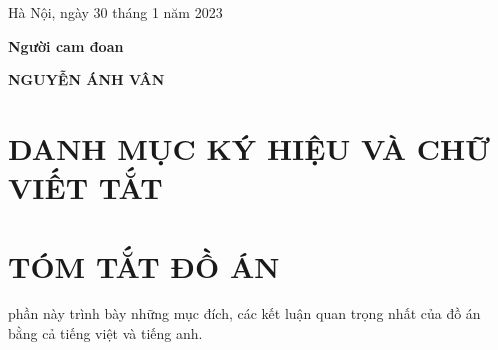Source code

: \documentclass{article}
\renewcommand{\figurename}{\fontsize{12pt}{0pt}\selectfont \bfseries Hình}
\renewcommand{\tablename}{\fontsize{12pt}{0pt}\selectfont \bfseries Bảng}
\begin{document}
\vspace{6pt}
\hspace{7cm}
Hà Nội, ngày 30 tháng 1 năm 2023

\hspace{9cm}\textbf{Người cam đoan} 
\vspace{2cm}

\hspace{8.65cm} \textbf{NGUYỄN ÁNH VÂN}
\cleardoublepage

\tableofcontents %
\thispagestyle{empty}
\cleardoublepage

\section*{DANH MỤC KÝ HIỆU VÀ CHỮ VIẾT TẮT}
{}
\cleardoublepage

{
\let\oldnumberline\numberline
\renewcommand{\numberline}{\figurename~\oldnumberline}
\listoffigures} %
{}
\cleardoublepage

{
\let\oldnumberline\numberline
\renewcommand{\numberline}{\tablename~\oldnumberline}
\listoftables
}
\cleardoublepage

\section*{TÓM TẮT ĐỒ ÁN}
{}
phần này trình bày những mục đích, các kết luận quan trọng nhất của đồ án bằng cả tiếng việt và tiếng anh.
\cleardoublepage

\end{document}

## EXERCISE DIRECTIONS
Skip the images and restate each record above word for word.

## RESPONSE FOR THIS EXERCISE
Source code

: \documentclass{article}
\renewcommand{\figurename}{\fontsize{12pt}{0pt}\selectfont \bfseries Hình}
\renewcommand{\tablename}{\fontsize{12pt}{0pt}\selectfont \bfseries Bảng}
\begin{document}
\vspace{6pt}
\hspace{7cm}
Hà Nội, ngày 30 tháng 1 năm 2023

\hspace{9cm}\textbf{Người cam đoan} 
\vspace{2cm}

\hspace{8.65cm} \textbf{NGUYỄN ÁNH VÂN}
\cleardoublepage

\tableofcontents %
\thispagestyle{empty}
\cleardoublepage

\section*{DANH MỤC KÝ HIỆU VÀ CHỮ VIẾT TẮT}
{}
\cleardoublepage

{
\let\oldnumberline\numberline
\renewcommand{\numberline}{\figurename~\oldnumberline}
\listoffigures} %
{}
\cleardoublepage

{
\let\oldnumberline\numberline
\renewcommand{\numberline}{\tablename~\oldnumberline}
\listoftables
}
\cleardoublepage

\section*{TÓM TẮT ĐỒ ÁN}
{}
phần này trình bày những mục đích, các kết luận quan trọng nhất của đồ án bằng cả tiếng việt và tiếng anh.
\cleardoublepage

\end{document}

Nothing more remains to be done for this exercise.